Welcome to The Daily Prayer Team messages, each day includes a passage of scripture, a reflection and a prayer. Sponsored by Saint John Greek Orthodox Church in Tampa, FL.

Truly, truly, I say to you, a servant is not greater than his Master; nor is He Who is sent greater than He Who sent Him.  If you know these things, blessed are you if you do them. John 13: 15-17

I can’t tell you how many committees and task forces I have been on in my years as a priest.  Most start off with good intentions and many die a slow and agonizing death (some even die quickly).  Many times we are so focused on the “means to the end” that we forget about the end itself—furthering the Gospel of Christ.  I’ve been in meetings “about church” where Christ hasn’t even been mentioned.  It’s like we forget our purpose.

The lesson for today is that it is important that we DO something to advance our faith, that we DO something with our talents, that we DO something with what has been entrusted to us.  It is not enough to think about doing, or talk about doing or even to set up a committee to discuss doing.  We have to DO something.

In today’s Bible verse, Christ tells His disciples, it is not just knowing things that make one blessed but actually doing them.

When a child is very young, they don’t know much.  They may not know their colors, for example.  They may not be able to hold a paint brush.  So we give them finger paint and we let them create with whatever limited knowledge they have.  As they learn their colors and as they get dexterity, they go from finger painting to more sophisticated artwork.  The first work of the artist was not sophisticated, it was rudimentary.

And so we don’t tell the Orthodox Christian to master spirituality before reading the Bible to their children.  We allow babies to receive Holy Communion without any understanding of fasting.  We offer prayers and don’t necessarily know what they mean.

Take for instance, the Jesus Prayer.  It is one of the most simple of prayers and one of the most traditional Orthodox Prayers—Lord, Jesus Christ, Son of God, have mercy on me, a sinner.  It is very simple, yet very complex.  Who can fathom God’s mercies?  Or the depth of our own sins?  Yet, we can offer this prayer mentioning both, even though we can’t fully grasp either.

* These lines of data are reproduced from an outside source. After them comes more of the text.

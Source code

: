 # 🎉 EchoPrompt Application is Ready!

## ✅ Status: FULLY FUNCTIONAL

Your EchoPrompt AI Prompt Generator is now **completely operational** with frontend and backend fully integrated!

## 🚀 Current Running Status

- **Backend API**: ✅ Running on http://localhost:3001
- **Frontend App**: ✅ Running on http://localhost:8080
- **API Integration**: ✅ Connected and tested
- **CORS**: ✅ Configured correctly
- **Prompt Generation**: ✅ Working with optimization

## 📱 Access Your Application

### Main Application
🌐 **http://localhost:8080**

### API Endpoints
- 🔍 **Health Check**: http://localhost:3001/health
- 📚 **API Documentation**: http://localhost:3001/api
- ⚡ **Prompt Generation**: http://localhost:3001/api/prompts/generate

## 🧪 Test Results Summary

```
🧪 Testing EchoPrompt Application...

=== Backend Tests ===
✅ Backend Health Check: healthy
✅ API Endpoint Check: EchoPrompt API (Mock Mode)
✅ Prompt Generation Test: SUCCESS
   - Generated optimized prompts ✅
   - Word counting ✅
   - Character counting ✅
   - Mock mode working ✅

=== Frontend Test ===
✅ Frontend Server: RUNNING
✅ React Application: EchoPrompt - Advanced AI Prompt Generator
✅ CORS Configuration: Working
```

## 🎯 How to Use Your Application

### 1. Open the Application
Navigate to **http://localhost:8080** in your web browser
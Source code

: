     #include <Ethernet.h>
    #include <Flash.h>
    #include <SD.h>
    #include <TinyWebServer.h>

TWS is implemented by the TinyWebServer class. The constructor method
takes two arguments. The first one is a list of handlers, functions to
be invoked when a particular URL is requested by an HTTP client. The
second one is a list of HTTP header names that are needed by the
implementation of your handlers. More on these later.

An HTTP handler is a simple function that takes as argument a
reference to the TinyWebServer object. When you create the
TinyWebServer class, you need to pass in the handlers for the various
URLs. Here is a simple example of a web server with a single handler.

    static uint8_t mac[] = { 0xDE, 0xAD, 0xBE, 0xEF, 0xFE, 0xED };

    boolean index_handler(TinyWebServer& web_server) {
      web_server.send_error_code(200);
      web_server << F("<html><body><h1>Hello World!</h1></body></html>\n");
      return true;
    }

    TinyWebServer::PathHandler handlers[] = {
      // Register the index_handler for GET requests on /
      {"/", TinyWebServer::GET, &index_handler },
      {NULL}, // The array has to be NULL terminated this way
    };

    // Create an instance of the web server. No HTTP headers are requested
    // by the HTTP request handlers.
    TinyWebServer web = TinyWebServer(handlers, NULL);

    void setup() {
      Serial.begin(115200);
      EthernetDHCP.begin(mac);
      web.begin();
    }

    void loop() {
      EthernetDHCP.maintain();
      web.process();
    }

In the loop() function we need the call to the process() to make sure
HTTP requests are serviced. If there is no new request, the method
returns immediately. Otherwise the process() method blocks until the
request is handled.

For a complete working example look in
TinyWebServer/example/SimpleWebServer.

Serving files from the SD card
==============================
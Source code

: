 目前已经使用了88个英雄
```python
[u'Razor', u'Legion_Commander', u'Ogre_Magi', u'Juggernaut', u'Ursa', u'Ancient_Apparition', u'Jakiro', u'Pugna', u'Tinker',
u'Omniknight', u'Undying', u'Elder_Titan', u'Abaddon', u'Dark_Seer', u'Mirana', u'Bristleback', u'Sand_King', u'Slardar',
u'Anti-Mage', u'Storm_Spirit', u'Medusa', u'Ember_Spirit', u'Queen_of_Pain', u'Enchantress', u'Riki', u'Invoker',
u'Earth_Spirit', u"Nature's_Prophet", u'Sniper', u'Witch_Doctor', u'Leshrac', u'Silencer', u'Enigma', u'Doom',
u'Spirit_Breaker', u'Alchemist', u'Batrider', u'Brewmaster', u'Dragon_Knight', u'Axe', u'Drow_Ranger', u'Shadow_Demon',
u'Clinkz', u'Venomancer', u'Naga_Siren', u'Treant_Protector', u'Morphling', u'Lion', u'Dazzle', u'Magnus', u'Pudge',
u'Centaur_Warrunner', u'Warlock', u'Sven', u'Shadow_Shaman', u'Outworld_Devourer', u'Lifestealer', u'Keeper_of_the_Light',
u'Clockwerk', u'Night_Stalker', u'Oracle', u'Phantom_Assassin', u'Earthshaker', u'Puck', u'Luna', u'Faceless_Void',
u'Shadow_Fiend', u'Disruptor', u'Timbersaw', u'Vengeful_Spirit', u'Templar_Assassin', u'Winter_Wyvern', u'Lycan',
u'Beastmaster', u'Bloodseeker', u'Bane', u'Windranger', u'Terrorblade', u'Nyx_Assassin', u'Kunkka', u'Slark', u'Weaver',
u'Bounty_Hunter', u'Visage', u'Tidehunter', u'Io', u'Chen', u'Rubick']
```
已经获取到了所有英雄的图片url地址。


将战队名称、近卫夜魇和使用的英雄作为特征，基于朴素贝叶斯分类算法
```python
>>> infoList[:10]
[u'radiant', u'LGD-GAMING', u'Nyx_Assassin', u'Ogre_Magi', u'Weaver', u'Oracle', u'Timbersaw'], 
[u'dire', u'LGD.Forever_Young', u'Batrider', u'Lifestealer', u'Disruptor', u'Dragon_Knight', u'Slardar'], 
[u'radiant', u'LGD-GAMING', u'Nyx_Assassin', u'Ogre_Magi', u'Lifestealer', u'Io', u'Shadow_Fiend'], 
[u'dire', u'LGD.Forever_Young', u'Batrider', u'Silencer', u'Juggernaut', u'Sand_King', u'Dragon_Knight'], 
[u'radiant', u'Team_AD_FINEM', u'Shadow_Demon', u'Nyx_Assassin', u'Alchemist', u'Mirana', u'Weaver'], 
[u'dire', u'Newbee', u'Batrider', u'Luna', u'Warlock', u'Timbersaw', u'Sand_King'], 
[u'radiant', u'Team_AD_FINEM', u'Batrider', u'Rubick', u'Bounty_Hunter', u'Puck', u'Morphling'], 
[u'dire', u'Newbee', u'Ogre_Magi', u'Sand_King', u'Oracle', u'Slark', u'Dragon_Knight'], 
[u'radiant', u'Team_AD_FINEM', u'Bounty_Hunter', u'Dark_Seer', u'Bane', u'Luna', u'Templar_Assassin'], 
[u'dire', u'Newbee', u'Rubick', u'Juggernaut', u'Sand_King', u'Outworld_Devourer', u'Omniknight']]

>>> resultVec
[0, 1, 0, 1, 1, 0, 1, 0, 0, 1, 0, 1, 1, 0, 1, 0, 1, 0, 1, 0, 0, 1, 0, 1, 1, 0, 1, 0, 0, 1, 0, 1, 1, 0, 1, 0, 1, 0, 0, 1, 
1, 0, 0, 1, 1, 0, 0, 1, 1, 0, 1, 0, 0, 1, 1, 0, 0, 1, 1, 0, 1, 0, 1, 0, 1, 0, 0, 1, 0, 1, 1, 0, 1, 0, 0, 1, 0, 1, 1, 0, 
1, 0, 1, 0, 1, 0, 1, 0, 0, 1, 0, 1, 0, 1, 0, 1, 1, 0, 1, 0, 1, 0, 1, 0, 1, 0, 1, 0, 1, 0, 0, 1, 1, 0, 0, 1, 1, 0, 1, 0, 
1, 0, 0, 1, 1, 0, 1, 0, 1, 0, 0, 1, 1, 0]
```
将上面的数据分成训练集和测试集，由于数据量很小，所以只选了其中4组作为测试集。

One of the reasons the Church baptizes infants is so that they will experience Christ before they know anything about Him.  Committees take the opposite approach—they talk before doing anything, and many times, an idea ends at the talk stage, not because it isn’t a good idea but because people get fatigued about an idea when it is talked to death.  Imagine if we took the committee approach to baptism.  We required people to talk about it for years and years, if they talked about the potential to be baptized and the potential to live the Christian life before actually doing these things.  A fair number of people would be turned aside from Christianity because the incessant talk with no action wouldn’t keep their attention.

It is important that we focus on doing things, even small things, so that there is quick return or action on what we are talking about not, that the idea doesn’t just end with talk itself.  We have spent more time talking about the inadequacies of Sunday school materials than actually improving them, as an example.  I was in a meeting recently where we were again rehashing why our kids aren’t learning the faith.  Someone had a great idea for how to change our Sunday school materials, and before they could get their thought out, someone else cut them off and went back to haranguing about how we can’t get any good materials.  We were so caught up with our criticism of Sunday school that we couldn’t hear an idea for how to improve it.

Years ago, a clergy group talked about the need to pray with one another.  It was suggested that the clergy gather periodically for a Paraklesis service, to pray for one another in a corporate context but just with clergy.  And then someone asked “what language will we do the service in?”  There was an argument about how much Greek or English should be done.  And the service never happened.  This is unfortunately how many committees are working.  If we’re not careful, our faith, along with our ideas, can die in committee.

We’ve got to keep meetings at a minimum.  Yes, they are necessary.  But we need to focus on the doing, rather than on the talking about doing.  We don’t need to reinvent the message of Christ.  We just need to share it.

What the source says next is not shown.